Collected data:
▽
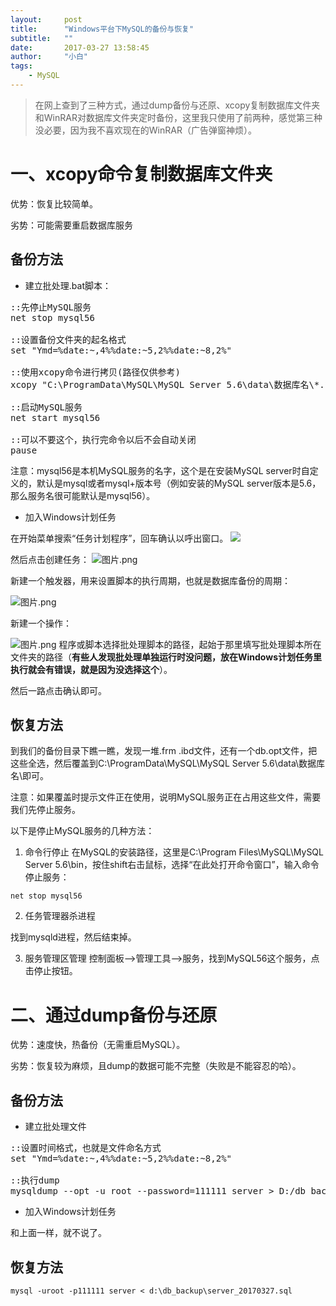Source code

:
 ```yaml
---
layout:     post
title:      "Windows平台下MySQL的备份与恢复"
subtitle:   ""
date:       2017-03-27 13:58:45
author:     "小白"
tags:
    - MySQL
---
```

> 在网上查到了三种方式，通过dump备份与还原、xcopy复制数据库文件夹和WinRAR对数据库文件夹定时备份，这里我只使用了前两种，感觉第三种没必要，因为我不喜欢现在的WinRAR（广告弹窗神烦）。

# 一、xcopy命令复制数据库文件夹 #
优势：恢复比较简单。

劣势：可能需要重启数据库服务

## 备份方法 ##
- 建立批处理.bat脚本：
<pre>
::先停止MySQL服务
net stop mysql56

::设置备份文件夹的起名格式
set "Ymd=%date:~,4%%date:~5,2%%date:~8,2%"

::使用xcopy命令进行拷贝(路径仅供参考)
xcopy "C:\ProgramData\MySQL\MySQL Server 5.6\data\数据库名\*.*" "D:\db_backup\%Ymd%\"

::启动MySQL服务
net start mysql56

::可以不要这个，执行完命令以后不会自动关闭
pause
</pre>
注意：mysql56是本机MySQL服务的名字，这个是在安装MySQL server时自定义的，默认是mysql或者mysql+版本号（例如安装的MySQL server版本是5.6，那么服务名很可能默认是mysql56）。


- 加入Windows计划任务

在开始菜单搜索“任务计划程序”，回车确认以呼出窗口。
![](http://upload-images.jianshu.io/upload_images/3071749-6a0f0888cbbd58d9.png?imageMogr2/auto-orient/strip%7CimageView2/2/w/1240)

然后点击创建任务：
![图片.png](http://upload-images.jianshu.io/upload_images/3071749-25a3e3f3a63bf174.png?imageMogr2/auto-orient/strip%7CimageView2/2/w/1240)

新建一个触发器，用来设置脚本的执行周期，也就是数据库备份的周期：

![图片.png](http://upload-images.jianshu.io/upload_images/3071749-06bd267c4bf13991.png?imageMogr2/auto-orient/strip%7CimageView2/2/w/1240)

新建一个操作：

![图片.png](http://upload-images.jianshu.io/upload_images/3071749-7f573a1a196c96dc.png?imageMogr2/auto-orient/strip%7CimageView2/2/w/1240)
程序或脚本选择批处理脚本的路径，起始于那里填写批处理脚本所在文件夹的路径（**有些人发现批处理单独运行时没问题，放在Windows计划任务里执行就会有错误，就是因为没选择这个**）。

然后一路点击确认即可。

## 恢复方法 ##
到我们的备份目录下瞧一瞧，发现一堆.frm .ibd文件，还有一个db.opt文件，把这些全选，然后覆盖到C:\ProgramData\MySQL\MySQL Server 5.6\data\数据库名\即可。

注意：如果覆盖时提示文件正在使用，说明MySQL服务正在占用这些文件，需要我们先停止服务。

以下是停止MySQL服务的几种方法：
1. 命令行停止
在MySQL的安装路径，这里是C:\Program Files\MySQL\MySQL Server 5.6\bin，按住shift右击鼠标，选择“在此处打开命令窗口”，输入命令停止服务：

```
net stop mysql56
```

2. 任务管理器杀进程

找到mysqld进程，然后结束掉。

3. 服务管理区管理
控制面板——>管理工具——>服务，找到MySQL56这个服务，点击停止按钮。

# 二、通过dump备份与还原 #
优势：速度快，热备份（无需重启MySQL）。

劣势：恢复较为麻烦，且dump的数据可能不完整（失败是不能容忍的哈）。

## 备份方法 ##
- 建立批处理文件
<pre>
::设置时间格式，也就是文件命名方式
set "Ymd=%date:~,4%%date:~5,2%%date:~8,2%"  

::执行dump
mysqldump --opt -u root --password=111111 server > D:/db_backup/bbs_%Ymd%.sql
</pre>

- 加入Windows计划任务

和上面一样，就不说了。

## 恢复方法 ##
```
mysql -uroot -p111111 server < d:\db_backup\server_20170327.sql
```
△
WHAT YOU HAVE TO DO -> Looking at the records, how many lines include "http"? Respond with the number only.

TASK ANSWER -> 4